Kann mir jemand helfen?

Stefan.Last edited by StefanP on Mon Apr 03, 2006 1:24 pm; edited 1 time in total

----------

## kernelverbieger

Was hast du denn in /etc/fstab für dieses Laufwerk stehen?

Bzw. wie sieht die udev-Regel dafür aus? Nicht das das Laufwerk falsch zugeordnet wird... :Wink: 

MfG

kernelverbieger

----------

## StefanP

Da habe ich mir es einfach gemacht:

/dev/sda1 /mnt/usbstorage rw,users 0 0

Das Laufwerk wird nur manuell gemountet, eine udev-Regle gibt es nicht.

Stefan

----------

## BuLLy

Wird die Platte denn an anderen Rechnern vernünpftig erkannt? Wenn Du nur einen Rechner hast vielleicht mal ne Knoppix oder die Gentoo Inst-CD reinlegen und damit testen. So kannst Du auschließen, dass es an deiner Installation liegt.

----------

## kernelverbieger

 *StefanP wrote:*   

> Da habe ich mir es einfach gemacht:
> 
> /dev/sda1 /mnt/usbstorage rw,users 0 0
> 
> Das Laufwerk wird nur manuell gemountet, eine udev-Regle gibt es nicht.
> ...

 Das Problem hört sich fast genau so an wie ich es mal hatte... :Wink: 

Achte mal darauf ob das Laufwerk nach einem reboot immer auf /dev/sda1 bleibt oder ob sich das mal ändert.

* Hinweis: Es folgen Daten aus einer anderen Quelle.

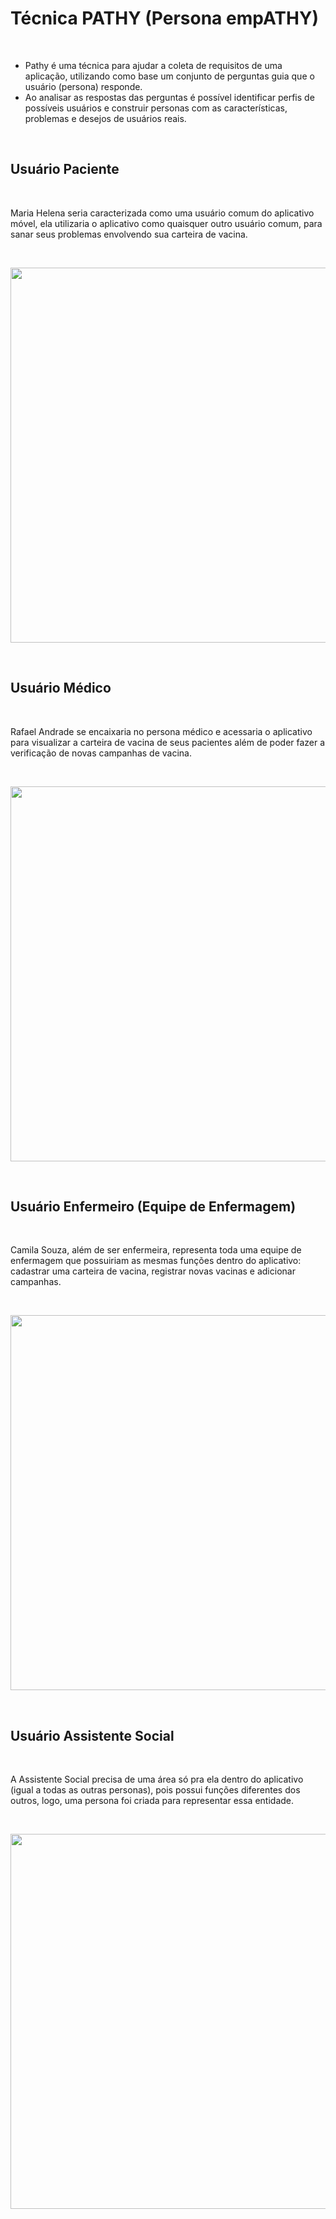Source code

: # Técnica PATHY (Persona empATHY)
<br>

- Pathy é uma técnica para ajudar a coleta de requisitos de uma aplicação, utilizando como base um conjunto de perguntas guia que o usuário (persona) responde.
- Ao analisar as respostas das perguntas é possível identificar perfis de possíveis usuários e construir personas com as características, problemas e desejos de usuários reais.
  
<br>

## Usuário Paciente

<br>

Maria Helena seria caracterizada como uma usuário comum do aplicativo móvel, ela utilizaria o aplicativo como quaisquer outro usuário comum, para sanar seus problemas envolvendo sua carteira de vacina.

<br>
<p align="center"> <img src="https://github.com/hisokarenn/ES1-TP1/blob/040d4e76339faee74881f759c5e91bfade6b17d5/Ideacao_Especificacao/Imagens/Personas/Persona%20Maria%20Helena.png" alt="" width="600" /></p>
<br>

## Usuário Médico
<br>

Rafael Andrade se encaixaria no persona médico e acessaria o aplicativo para visualizar a carteira de vacina de seus pacientes além de poder fazer a verificação de novas campanhas de vacina.

<br>
<p align="center"> <img src="https://github.com/hisokarenn/ES1-TP1/blob/040d4e76339faee74881f759c5e91bfade6b17d5/Ideacao_Especificacao/Imagens/Personas/Persona%20Rafael%20Andrade.png" alt="" width="600" /></p>
<br>

## Usuário Enfermeiro (Equipe de Enfermagem)

<br>

Camila Souza, além de ser enfermeira, representa toda uma equipe de enfermagem que possuiriam as mesmas funções dentro do aplicativo: cadastrar uma carteira de vacina, registrar novas vacinas e adicionar campanhas.

<br>
<p align="center"> <img src="https://github.com/hisokarenn/ES1-TP1/blob/040d4e76339faee74881f759c5e91bfade6b17d5/Ideacao_Especificacao/Imagens/Personas/Persona%20Camila%20Souza.png" alt="" width="600" /></p>
<br>

## Usuário Assistente Social

<br>

A Assistente Social precisa de uma área só pra ela dentro do aplicativo (igual a todas as outras personas), pois possui funções diferentes dos outros, logo, uma persona foi criada para representar essa entidade.

<br>
<p align="center"> <img src="https://github.com/hisokarenn/ES1-TP1/blob/040d4e76339faee74881f759c5e91bfade6b17d5/Ideacao_Especificacao/Imagens/Personas/Persona%20Carla%20Castro.png" alt="" width="600" /></p>
<br>
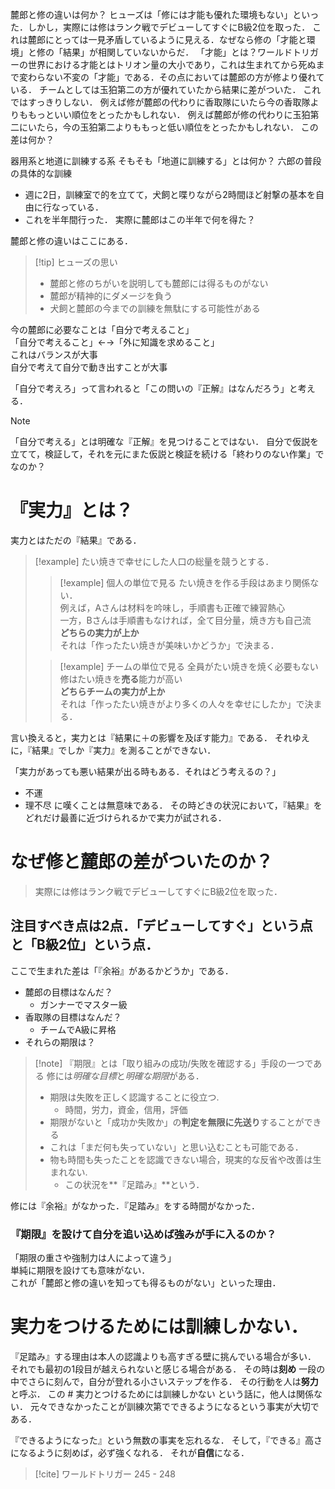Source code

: 麓郎と修の違いは何か？ 
ヒューズは「修には才能も優れた環境もない」といった．しかし，実際には修はランク戦でデビューしてすぐにB級2位を取った．
これは麓郎にとっては一見矛盾しているように見える．なぜなら修の「才能と環境」と修の「結果」が相関していないからだ．
「才能」とは？ワールドトリガーの世界における才能とはトリオン量の大小であり，これは生まれてから死ぬまで変わらない不変の「才能」である．その点においては麓郎の方が修より優れている．
チームとしては玉狛第二の方が優れていたから結果に差がついた．
これではすっきりしない．
例えば修が麓郎の代わりに香取隊にいたら今の香取隊よりももっといい順位をとったかもしれない．
例えば麓郎が修の代わりに玉狛第二にいたら，今の玉狛第二よりももっと低い順位をとったかもしれない．
この差は何か？


器用系と地道に訓練する系
そもそも「地道に訓練する」とは何か？
六郎の普段の具体的な訓練
- 週に2日，訓練室で的を立てて，犬飼と喋りながら2時間ほど射撃の基本を自由に行なっている．
- これを半年間行った．
実際に麓郎はこの半年で何を得た？

麓郎と修の違いはここにある．

> [!tip] ヒューズの思い
> - 麓郎と修のちがいを説明しても麓郎には得るものがない
> - 麓郎が精神的にダメージを負う
> - 犬飼と麓郎の今までの訓練を無駄にする可能性がある

今の麓郎に必要なことは「自分で考えること」<br>
「自分で考えること」←→「外に知識を求めること」<br>
これはバランスが大事<br>
自分で考えて自分で動き出すことが大事<br>


「自分で考えろ」って言われると「この問いの『正解』はなんだろう」と考える．
> [!note]
> 「自分で考える」とは明確な『正解』を見つけることではない．
> 自分で仮説を立てて，検証して，それを元にまた仮説と検証を続ける「終わりのない作業」でなのか？



# 『実力』とは？
実力とはただの『結果』である．
> [!example]
> たい焼きで幸せにした人口の総量を競うとする．<br>
> > [!example] 個人の単位で見る
> > たい焼きを作る手段はあまり関係ない． <br>
> > 例えば，Aさんは材料を吟味し，手順書も正確で練習熱心 <br>
> > 一方，Bさんは手順書もなければ，全て目分量，焼き方も自己流<br>
> > **どちらの実力が上か**<br>
> > それは「作ったたい焼きが美味いかどうか」で決まる．<br>
> 
> > [!example] チームの単位で見る
> > 全員がたい焼きを焼く必要もない <br>
> > 修はたい焼きを**売る**能力が高い<br>
> > **どちらチームの実力が上か**<br>
> > それは「作ったたい焼きがより多くの人々を幸せにしたか」で決まる．<br>

言い換えると，実力とは『結果に＋の影響を及ぼす能力』である．
それゆえに，『結果』でしか『実力』を測ることができない．

「実力があっても悪い結果が出る時もある．それはどう考えるの？」
- 不運
- 理不尽
に嘆くことは無意味である．
その時どきの状況において，『結果』をどれだけ最善に近づけられるかで実力が試される．

# なぜ修と麓郎の差がついたのか？
> 実際には修はランク戦でデビューしてすぐにB級2位を取った．


## 注目すべき点は2点．「デビューしてすぐ」という点と「B級2位」という点．
ここで生まれた差は「『余裕』があるかどうか」である．
- 麓郎の目標はなんだ？
	- ガンナーでマスター級
- 香取隊の目標はなんだ？
	- チームでA級に昇格
- それらの期限は？

> [!note] 『期限』とは「取り組みの成功/失敗を確認する」手段の一つである
> 修には*明確な目標*と*明確な期限*がある．
> - 期限は失敗を正しく認識することに役立つ.
> 	- 時間，労力，資金，信用，評価
> - 期限がないと「成功か失敗か」の**判定を無限に先送り**することができる
> - これは「まだ何も失っていない」と思い込むことも可能である．
> - 物も時間も失ったことを認識できない場合，現実的な反省や改善は生まれない.
> 	- この状況を**『足踏み』**という．



修には『余裕』がなかった．『足踏み』をする時間がなかった．

### 『期限』を設けて自分を追い込めば強みが手に入るのか？

「期限の重さや強制力は人によって違う」<br>
単純に期限を設けても意味がない．<br>
これが「麓郎と修の違いを知っても得るものがない」といった理由．

# 実力をつけるためには訓練しかない．
『足踏み』する理由は本人の認識よりも高すぎる壁に挑んでいる場合が多い．
それでも最初の1段目が越えられないと感じる場合がある．
その時は**刻め**
一段の中でさらに刻んで，自分が登れる小さいステップを作る．
その行動を人は**努力**と呼ぶ．
この # 実力とつけるためには訓練しかない という話に，他人は関係ない．
元々できなかったことが訓練次第でできるようになるという事実が大切である．

『できるようになった』という無数の事実を忘れるな．
そして，『できる』高さになるように刻めば，必ず強くなれる．
それが**自信**になる．


> [!cite]
> ワールドトリガー 245 - 248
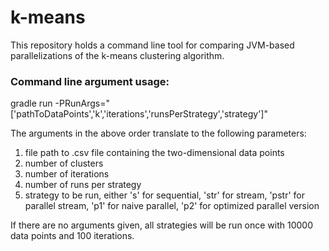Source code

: # k-means
This repository holds a command line tool for comparing JVM-based parallelizations of the k-means clustering algorithm.

### Command line argument usage:

gradle run -PRunArgs="['pathToDataPoints','k','iterations','runsPerStrategy','strategy']"

The arguments in the above order translate to the following parameters:

1.  file path to .csv file containing the two-dimensional data points
2.  number of clusters
3.  number of iterations
4.  number of runs per strategy
5.  strategy to be run, either 's' for sequential, 'str' for stream, 'pstr' for parallel
stream, 'p1' for naive parallel, 'p2' for optimized parallel version

If there are no arguments given, all strategies will be run once with 10000 data points and 100 iterations. 
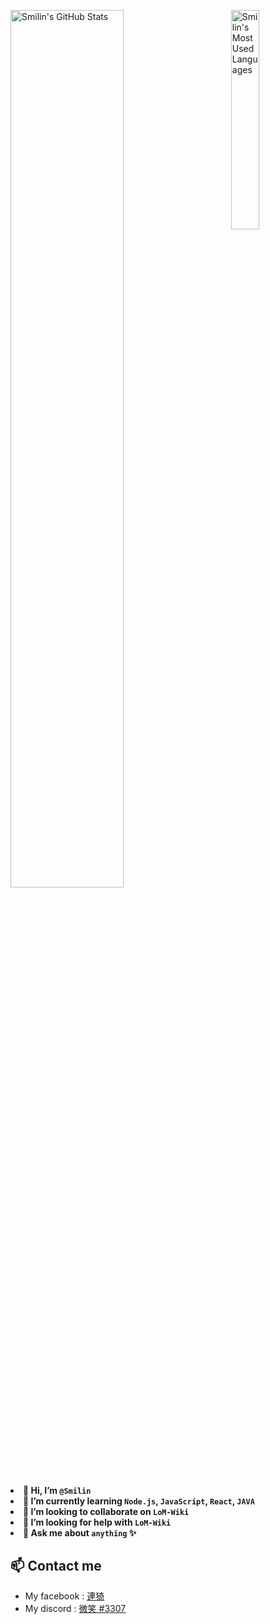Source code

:<div>
  <p>
  <span align="left">
  <img width="60%" src="https://github-readme-stats.vercel.app/api?username=Mr-Smilin&show_icons=true&theme=radical" title="Smilin's GitHub Stats">
  </span>
  <img align="right" width="30%" src="https://github-readme-stats.vercel.app/api/top-langs/?username=Mr-Smilin&langs_count=8" title="Smilin's Most Used Languages">
  </p>
  <div>
    <h4>
      <li>🍞 Hi, I’m <code>@Smilin</code></li>
      <li>🌱 I’m currently learning <code>Node.js</code>, <code>JavaScript</code>, <code>React</code>, <code>JAVA</code>
      <li>👯 I’m looking to collaborate on <code>LoM-Wiki</code></li>
      <li>🤔 I’m looking for help with <code>LoM-Wiki</code></li>
      <li>💬 Ask me about <code>anything</code> ✨</li>
    </h4>
  </div>
</div>

## 📫 Contact me

- My facebook : [連猗](https://www.facebook.com/profile.php?id=100003120783130 "Facebook")
- My discord : [微笑 #3307](https://discord.com/users/165753385385984000 "Discord")

<!---
Smilin/Smilin is a ✨ special ✨ repository because its `README.md` (this file) appears on your GitHub profile.
You can click the Preview link to take a look at your changes.
--->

Meine 250GB USB-Platte hat nach jedem reboot eine neue Laufwerkskennzeichnung gehabt, wodurch das mounten per fstab-Eintrag unmöglich war.

Mal war es /dev/sdc1 mal /dev/sdh1 u.s.w.

Abhilfe: udev-Regeln erstellen

Guckst du hier: http://de.gentoo-wiki.com/Udev

----------

## StefanP

Ein baugleiches Modell läuft an einer Win98 Maschine problemlos. Es wird ja auch immer als /dev/sda erkannt, jedoch wird das Dateisystem nicht richtig erkannt. Bzw. der Superblock wird nicht richtig geschrieben. Irgendetwas mit dem Schreiben der Partitionstabelle über den USB Treiber scheint nicht zu funktionieren. Ich habe nur noch nicht die Schraube gefunden, an der gedreht werden muß, um das Problem zu lösen. Ich hatte z.B. mal eine Typhoon-Maus via USB angeschlossen, die hatte irgendwelche Timout-Probleme. Das sah ganz nach einem Software-Fehler aus. Mit dem Windows-Treiber funktionierte die Maus natürlich, weil dieser wahrscheinlich toleranter reagierte als der Linux-Treiber. Ich fürchte beinahe, das hier ein ähnliches Problem vorliegt, aber nachweisen kann ich das z. Zt. nicht.

Definitiv wird die Partitionstabelle nicht geschrieben. fdisk nach mehrmaligem ein/ausschalten führt immer wieder zu unterschiedlichen Ergebnissen. Das externe USB Device ist ein Sharkoon USB2.0 Dveice indem eine Samsung 3,5'' 40GB Festplatte eingebaut ist.

Der Controller ist übrigens ein Cypress AT2LP  RC7.

Über jeden Tip bin ich nach wie vor dankbar.

Stefan.

----------

## firefly

das einzige was mir noch einfällt ist folgendes.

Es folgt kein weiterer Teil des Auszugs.